El hombre enfundado salió de su cabaña. El día anterior se había quedado hasta tarde bateando oro y no tenía sus sentidos al cien por cien, por lo que no estaba dispuesto a aceptar ninguna complicación en su día de descanso. Pero los accidentes son impredecibles y, aunque la onda expansiva había movido, sin que él se hubiera percatado, los cimientos de su vivienda, él solo notaba un calor intenso irracional.

– ¡Maldito bastardo! ¿No tenía otro sitio donde estrellarse? Parece un avión pequeño por el poco humo y ruido que ha hecho al estamparse contra el suelo. Es que ni me he enterado. O vaya sueño más profundo debo de tener últimamente.

Y allí, la nave, que él había tomado en un principio por una avioneta, tenía su morro incrustado en la nieve hasta la mitad de su estructura lingüiforme. Se quedó inmóvil sobre sus raquetas de nieve y lo vio. Claro que lo vio.

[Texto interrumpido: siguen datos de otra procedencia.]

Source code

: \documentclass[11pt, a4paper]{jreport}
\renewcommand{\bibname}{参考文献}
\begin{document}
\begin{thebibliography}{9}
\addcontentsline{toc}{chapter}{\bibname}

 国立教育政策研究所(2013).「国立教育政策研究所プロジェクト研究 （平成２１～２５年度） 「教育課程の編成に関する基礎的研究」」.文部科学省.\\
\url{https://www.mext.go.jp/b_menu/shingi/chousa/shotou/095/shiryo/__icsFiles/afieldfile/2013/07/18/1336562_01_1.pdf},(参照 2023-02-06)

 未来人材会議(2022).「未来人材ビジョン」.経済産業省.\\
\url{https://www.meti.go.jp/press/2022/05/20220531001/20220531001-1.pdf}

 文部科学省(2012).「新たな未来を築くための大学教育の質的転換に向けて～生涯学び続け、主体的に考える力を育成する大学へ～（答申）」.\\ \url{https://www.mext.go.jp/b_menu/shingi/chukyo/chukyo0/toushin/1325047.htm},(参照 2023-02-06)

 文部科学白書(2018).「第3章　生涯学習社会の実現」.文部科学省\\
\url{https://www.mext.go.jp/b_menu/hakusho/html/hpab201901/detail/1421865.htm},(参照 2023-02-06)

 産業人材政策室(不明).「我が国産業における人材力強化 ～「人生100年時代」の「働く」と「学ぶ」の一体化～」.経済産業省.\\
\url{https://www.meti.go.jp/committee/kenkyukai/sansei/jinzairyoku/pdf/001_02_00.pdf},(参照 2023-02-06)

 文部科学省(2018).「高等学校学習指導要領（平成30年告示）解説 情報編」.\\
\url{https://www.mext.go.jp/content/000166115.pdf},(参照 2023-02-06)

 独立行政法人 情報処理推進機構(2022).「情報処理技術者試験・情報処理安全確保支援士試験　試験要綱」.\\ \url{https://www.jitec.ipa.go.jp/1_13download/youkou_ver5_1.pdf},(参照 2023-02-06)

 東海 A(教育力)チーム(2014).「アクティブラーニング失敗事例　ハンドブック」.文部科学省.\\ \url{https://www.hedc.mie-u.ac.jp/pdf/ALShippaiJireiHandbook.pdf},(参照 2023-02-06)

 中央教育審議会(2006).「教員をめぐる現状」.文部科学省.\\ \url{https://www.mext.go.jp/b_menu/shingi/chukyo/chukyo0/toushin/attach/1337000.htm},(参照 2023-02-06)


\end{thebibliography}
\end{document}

– Tranquilo buen hombre. Tenga usted en cuenta que tengo la sabiduría muy limitada pero que, aun así, supero el umbral de conocimiento de su especie. Es verdad que estoy perdido y que me he dirigido a usted arma en mano para activar mi autodefensa en caso de reacciones violentas hacia mi ser, pero no debe usted temer porque, ante todo, vengo en son de paz, y prefiero utilizar dardos psíquicos antes que dejar huellas materiales de mi paso por este planeta. Dicho esto, le ruego que deje de gritarme, que calme sus biorritmos y que deje caer el ejemplar de roca que tiene en su mano derecha. No es justo que quiera lastimar a ese ser indefenso. Defiéndase, en tal caso, con sus pensamientos e intente rechazar mi presencia con ellos. Pero le advierto que no es necesario. Aún queda muy lejos la fecha programada para la colonización y no me está permitida la injerencia en sus asuntos planetarios, por lo que le dejaré continuar su insulsa vida si me indica, de buena fe, cómo puedo llegar hasta el pico montañoso más alto de esta zona donde puedan recogerme mis congéneres.

Pataleta

La pataleta. La rabia. El estómago encogido. Y el puño apretado hasta doler, por no dar el golpe. Y los ojos humedecidos porque la sangre, que hierve, no tiene otro sitio por donde salir más que transformada en lágrimas. Y la boca desencajada con un grito sin sonido, pero tan hiriente como un chillido agudo al más alto volumen.                                                                                                               Y tú, enfrente, provocándolo todo. 

 

red-lips-1430845

Próxima estación

Nos mirábamos en los reflejos de la ventana del vagón de metro. A veces de soslayo, otras directamente, sin reparo, sin vergüenza, sin recato. Sabiendo que nunca nos dirigiríamos la palabra. Que el amor entre nosotros era tan fugaz como las estaciones de metro que dejábamos atrás. Que no tendríamos más oportunidades de encontrarnos en aquella ciudad atestada.
Daba igual. Eran más importantes las palpitaciones que sentíamos al vernos sorprendidos mirándonos la piel, el nerviosismo del primer amor de colegiales adolescentes que fuimos y la ingravidez emocional de no conocer nuestros nombres, nuestros destinos, nuestras vidas.
Deseando que nunca llegara el fin de nuestro trayecto para así eternizar la vorágine de las mariposas en nuestro corazón, el asalto de la calentura en el imposible contacto de nuestros dedos.
Sin sonreír, para no perder el encanto. Sin pestañear, para no perder detalle de lo fugaz de nuestro encuentro.